Proposta rivoluzionaria / Comunità Papa Giovanni XXIII: “Diamo uno stipendio alle mamme con figli da zero a tre anni”

0
75
Giuseppe Paolo Ramonda, responsabile generale della Comunità Giovanni Paolo II

Giovanni Paolo Ramonda, responsabile dell’Associazione Comunità Papa Giovanni XXIII propone 800 euro al mese e calcola che complessivamente l’operazione possa costare sino a 14 miliardi di euro annui. Una cifra ingente per la quale indica anche i canali per recuperarli. Il concetto di fondo è “riconoscere il lavoro sociale enorme che fa colei che si dedica alla maternità”.

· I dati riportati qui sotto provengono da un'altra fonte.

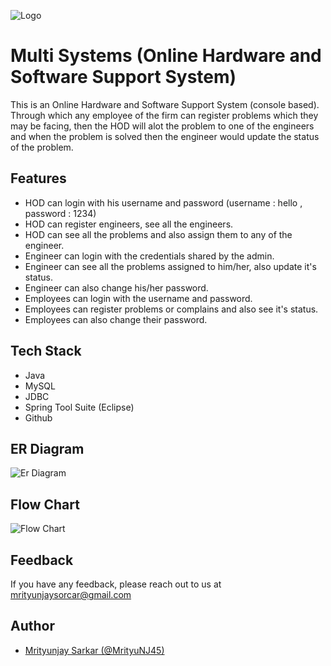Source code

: 
![Logo](https://i.ibb.co/Hnpd2k5/multi.png)


# Multi Systems (Online Hardware and Software Support System)

This is an Online Hardware and Software Support System (console based).
Through which any employee of the firm can register problems which 
they may be facing, then the HOD will alot the problem to one of the 
engineers and when the problem is solved then the engineer would update the
status of the problem.




## Features

- HOD can login with his username and password (username : hello , password : 1234)
- HOD can register engineers, see all the engineers.
- HOD can see all the problems and also assign them to any of the engineer.
- Engineer can login with the credentials shared by the admin.
- Engineer can see all the problems assigned to him/her, also update it's status.
- Engineer can also change his/her password.
- Employees can login with the username and password.
- Employees can register problems or complains and also see it's status.
- Employees can also change their password.


## Tech Stack 
- Java
- MySQL
- JDBC
- Spring Tool Suite (Eclipse)
- Github
## ER Diagram

![Er Diagram](https://i.ibb.co/51kLCqW/er-Diagramfor-JDBC.png)

## Flow Chart

![Flow Chart](https://i.ibb.co/fr5XMfy/flow-chart-1.png)

## Feedback

If you have any feedback, please reach out to us at mrityunjaysorcar@gmail.com


## Author

- [Mrityunjay Sarkar (@MrityuNJ45)](https://github.com/MrityuNJ45)

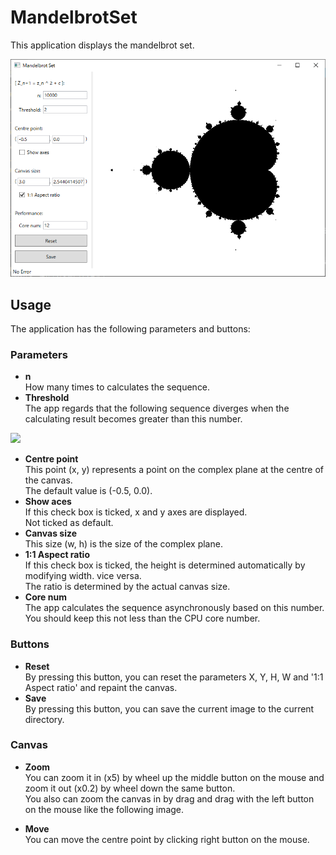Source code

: # MandelbrotSet
This application displays the mandelbrot set.  

![Application image](doc/app.png)  

## Usage
The application has the following parameters and buttons:  

### Parameters
* **n**  
How many times to calculates the sequence.  
* **Threshold**  
The app regards that the following sequence diverges when the calculating result becomes greater than this number.  
<img src="https://latex.codecogs.com/gif.latex?f(z)=z^2+c,&space;f(0)=0" />

* **Centre point**  
This point (x, y) represents a point on the complex plane at the centre of the canvas.  
The default value is (-0.5, 0.0).  
* **Show aces**  
If this check box is ticked, x and y axes are displayed.  
Not ticked as default.  
* **Canvas size**  
This size (w, h) is the size of the complex plane.  
* **1:1 Aspect ratio**  
If this check box is ticked, the height is determined automatically by modifying width. vice versa.  
The ratio is determined by the actual canvas size.  
* **Core num**  
The app calculates the sequence asynchronously based on this number.  
You should keep this not less than the CPU core number.  
### Buttons
* **Reset**  
By pressing this button, you can reset the parameters X, Y, H, W and '1:1 Aspect ratio' and repaint the canvas.  
* **Save**  
By pressing this button, you can save the current image to the current directory.  

### Canvas
* **Zoom**  
You can zoom it in (x5) by wheel up the middle button on the mouse and zoom it out (x0.2) by wheel down the same button.  
You also can zoom the canvas in by drag and drag with the left button on the mouse like the following image.  

* **Move**  
You can move the centre point by clicking right button on the mouse.  
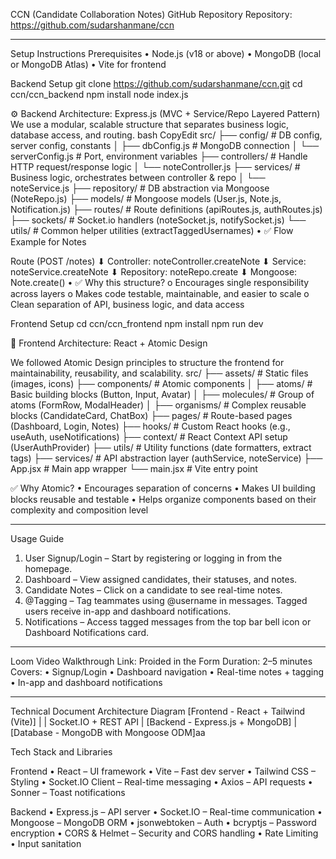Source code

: CCN (Candidate Collaboration Notes)
GitHub Repository
Repository: https://github.com/sudarshanmane/ccn
________________________________________

Setup Instructions
Prerequisites
•	Node.js (v18 or above)
•	MongoDB (local or MongoDB Atlas)
•	Vite for frontend

Backend Setup
git clone https://github.com/sudarshanmane/ccn.git
cd ccn/ccn_backend
npm install
node index.js

⚙️ Backend Architecture: Express.js (MVC + Service/Repo Layered Pattern)
We use a modular, scalable structure that separates business logic, database access, and routing.
bash
CopyEdit
src/
├── config/               # DB config, server config, constants
│   ├── dbConfig.js       # MongoDB connection
│   └── serverConfig.js   # Port, environment variables
├── controllers/          # Handle HTTP request/response logic
│   └── noteController.js
├── services/             # Business logic, orchestrates between controller & repo
│   └── noteService.js
├── repository/           # DB abstraction via Mongoose (NoteRepo.js)
├── models/               # Mongoose models (User.js, Note.js, Notification.js)
├── routes/               # Route definitions (apiRoutes.js, authRoutes.js)
├── sockets/              # Socket.io handlers (noteSocket.js, notifySocket.js)
└── utils/                # Common helper utilities (extractTaggedUsernames)
•	✅ Flow Example for Notes

Route (POST /notes)
    ⬇
Controller: noteController.createNote
    ⬇
Service: noteService.createNote
    ⬇
Repository: noteRepo.create
    ⬇
Mongoose: Note.create()
•	✅ Why this structure?
o	Encourages single responsibility across layers
o	Makes code testable, maintainable, and easier to scale
o	Clean separation of API, business logic, and data access

Frontend Setup
cd ccn/ccn_frontend
npm install
npm run dev

🧩 Frontend Architecture: React + Atomic Design

We followed Atomic Design principles to structure the frontend for maintainability, reusability, and scalability.
src/
├── assets/               # Static files (images, icons)
├── components/           # Atomic components
│   ├── atoms/            # Basic building blocks (Button, Input, Avatar)
│   ├── molecules/        # Group of atoms (FormRow, ModalHeader)
│   ├── organisms/        # Complex reusable blocks (CandidateCard, ChatBox)
├── pages/                # Route-based pages (Dashboard, Login, Notes)
├── hooks/                # Custom React hooks (e.g., useAuth, useNotifications)
├── context/              # React Context API setup (UserAuthProvider)
├── utils/                # Utility functions (date formatters, extract tags)
├── services/             # API abstraction layer (authService, noteService)
├── App.jsx               # Main app wrapper
└── main.jsx              # Vite entry point

✅ Why Atomic?
•	Encourages separation of concerns
•	Makes UI building blocks reusable and testable
•	Helps organize components based on their complexity and composition level

________________________________________
Usage Guide
1.	User Signup/Login – Start by registering or logging in from the homepage.
2.	Dashboard – View assigned candidates, their statuses, and notes.
3.	Candidate Notes – Click on a candidate to see real-time notes.
4.	@Tagging – Tag teammates using @username in messages. Tagged users receive in-app and dashboard notifications.
5.	Notifications – Access tagged messages from the top bar bell icon or Dashboard Notifications card.
________________________________________
Loom Video Walkthrough
Link: Proided in the Form
Duration: 2–5 minutes
Covers:
•	Signup/Login
•	Dashboard navigation
•	Real-time notes + tagging
•	In-app and dashboard notifications
________________________________________

Technical Document
Architecture Diagram
[Frontend - React + Tailwind (Vite)]
       |
       | Socket.IO + REST API
       |
[Backend - Express.js + MongoDB]
       |
[Database - MongoDB with Mongoose ODM]aa

Tech Stack and Libraries

Frontend
•	React – UI framework
•	Vite – Fast dev server
•	Tailwind CSS – Styling
•	Socket.IO Client – Real-time messaging
•	Axios – API requests
•	Sonner – Toast notifications

Backend
•	Express.js – API server
•	Socket.IO – Real-time communication
•	Mongoose – MongoDB ORM
•	jsonwebtoken – Auth
•	bcryptjs – Password encryption
•	CORS & Helmet – Security and CORS handling
•	Rate Limiting
•	Input sanitation

 

 
 
 
 

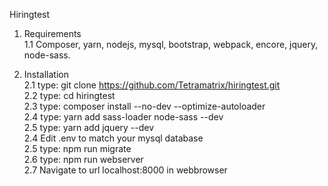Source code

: Hiringtest  
   
1. Requirements  
1.1 Composer, yarn, nodejs, mysql, bootstrap, webpack, encore, jquery, node-sass.    
  
2. Installation      
2.1 type: git clone https://github.com/Tetramatrix/hiringtest.git  
2.2 type: cd hiringtest  
2.3 type: composer install --no-dev --optimize-autoloader  
2.4 type: yarn add sass-loader node-sass --dev  
2.5 type: yarn add jquery --dev  
2.4 Edit .env to match your mysql database  
2.5 type: npm run migrate  
2.6 type: npm run webserver  
2.7 Navigate to url localhost:8000 in webbrowser  




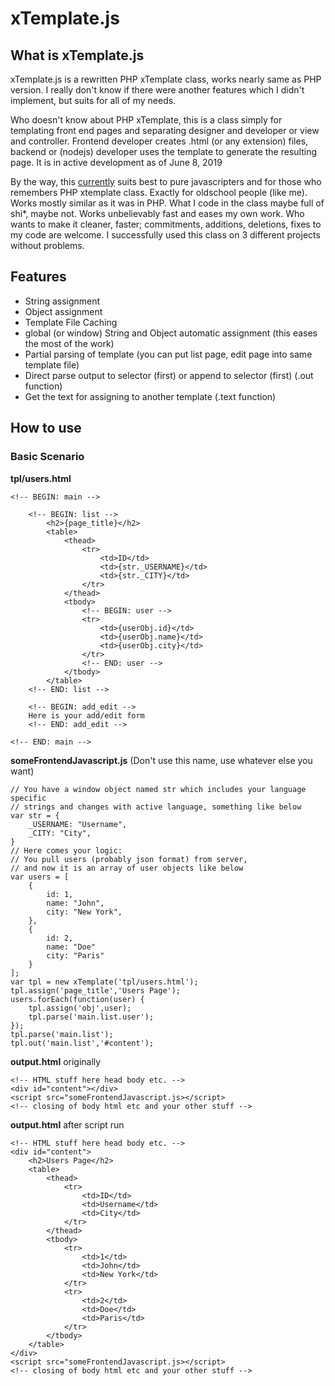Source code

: # xTemplate.js

## What is xTemplate.js

xTemplate.js is a rewritten PHP xTemplate class, works nearly same as PHP version. I really don't know if there were another features which I didn't implement, but suits for all of my needs.

Who doesn't know about PHP xTemplate, this is a class simply for templating front end pages and separating designer and developer or view and controller. Frontend developer creates .html (or any extension) files, backend or (nodejs) developer uses the template to generate the resulting page. It is in active development as of June 8, 2019

By the way, this <u>currently</u> suits best to pure javascripters and for those who remembers PHP xtemplate class. Exactly for oldschool people (like me). Works mostly similar as it was in PHP. What I code in the class maybe full of shi*, maybe not. Works unbelievably fast and eases my own work. Who wants to make it cleaner, faster; commitments, additions, deletions, fixes to my code are welcome. I successfully used this class on 3 different projects without problems.

## Features

* String assignment
* Object assignment
* Template File Caching
* global (or window) String and Object automatic assignment (this eases the most of the work)
* Partial parsing of template (you can put list page, edit page into same template file)
* Direct parse output to selector (first) or append to selector (first) (.out function)
* Get the text for assigning to another template (.text function)

## How to use

### Basic Scenario

**tpl/users.html**

    <!-- BEGIN: main -->
    
        <!-- BEGIN: list -->
            <h2>{page_title}</h2>
            <table>
                <thead>
                    <tr>
                        <td>ID</td>
                        <td>{str._USERNAME}</td>
                        <td>{str._CITY}</td>
                    </tr>
                </thead>
                <tbody>
                    <!-- BEGIN: user -->
                    <tr>
                        <td>{userObj.id}</td>
                        <td>{userObj.name}</td>
                        <td>{userObj.city}</td>
                    </tr>
                    <!-- END: user -->
                </tbody>
            </table>
        <!-- END: list -->

        <!-- BEGIN: add_edit -->
        Here is your add/edit form
        <!-- END: add_edit -->
    
    <!-- END: main -->

**someFrontendJavascript.js** (Don't use this name, use whatever else you want)

    // You have a window object named str which includes your language specific
    // strings and changes with active language, something like below
    var str = {
        _USERNAME: "Username",
        _CITY: "City",
    }
    // Here comes your logic:
    // You pull users (probably json format) from server,
    // and now it is an array of user objects like below
    var users = [
        {
            id: 1,
            name: "John",
            city: "New York",
        },
        {
            id: 2,
            name: "Doe"
            city: "Paris"
        }
    ];
    var tpl = new xTemplate('tpl/users.html');
    tpl.assign('page_title','Users Page');
    users.forEach(function(user) {
        tpl.assign('obj',user);
        tpl.parse('main.list.user');
    });
    tpl.parse('main.list');
    tpl.out('main.list','#content');

**output.html** originally

    <!-- HTML stuff here head body etc. -->
    <div id="content"></div>
    <script src="someFrontendJavascript.js></script>
    <!-- closing of body html etc and your other stuff -->



**output.html** after script run

    <!-- HTML stuff here head body etc. -->
    <div id="content">
        <h2>Users Page</h2>
        <table>
            <thead>
                <tr>
                    <td>ID</td>
                    <td>Username</td>
                    <td>City</td>
                </tr>
            </thead>
            <tbody>
                <tr>
                    <td>1</td>
                    <td>John</td>
                    <td>New York</td>
                </tr>
                <tr>
                    <td>2</td>
                    <td>Doe</td>
                    <td>Paris</td>
                </tr>
            </tbody>
        </table>
    </div>
    <script src="someFrontendJavascript.js></script>
    <!-- closing of body html etc and your other stuff -->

Giuseppe Paolo Ramonda, responsabile generale della Comunità Giovanni Paolo II
Giuseppe Paolo Ramonda, responsabile generale della Comunità Giovanni Paolo II

 

Uno stipendio per tutte le mamme che hanno figli da 0 a 3 anni, riconoscendo il loro lavoro “genitoriale”. È la proposta dell’Associazione Comunità Papa Giovanni XXIII, che verrà presentata il 21 febbraio a Bologna. Può apparire una provocazione in un Paese come l’Italia, con un tasso di natalità (1,39 nel 2013) tra i più bassi al mondo e una fiscalità che non favorisce certamente la famiglia, ma seguirebbe l’esempio virtuoso di altri Paesi europei e alla fine, secondo la “Papa Giovanni”, non è irrealizzabile neppure sotto il profilo economico, come spiega il responsabile generale dell’associazione, Giovanni Paolo Ramonda.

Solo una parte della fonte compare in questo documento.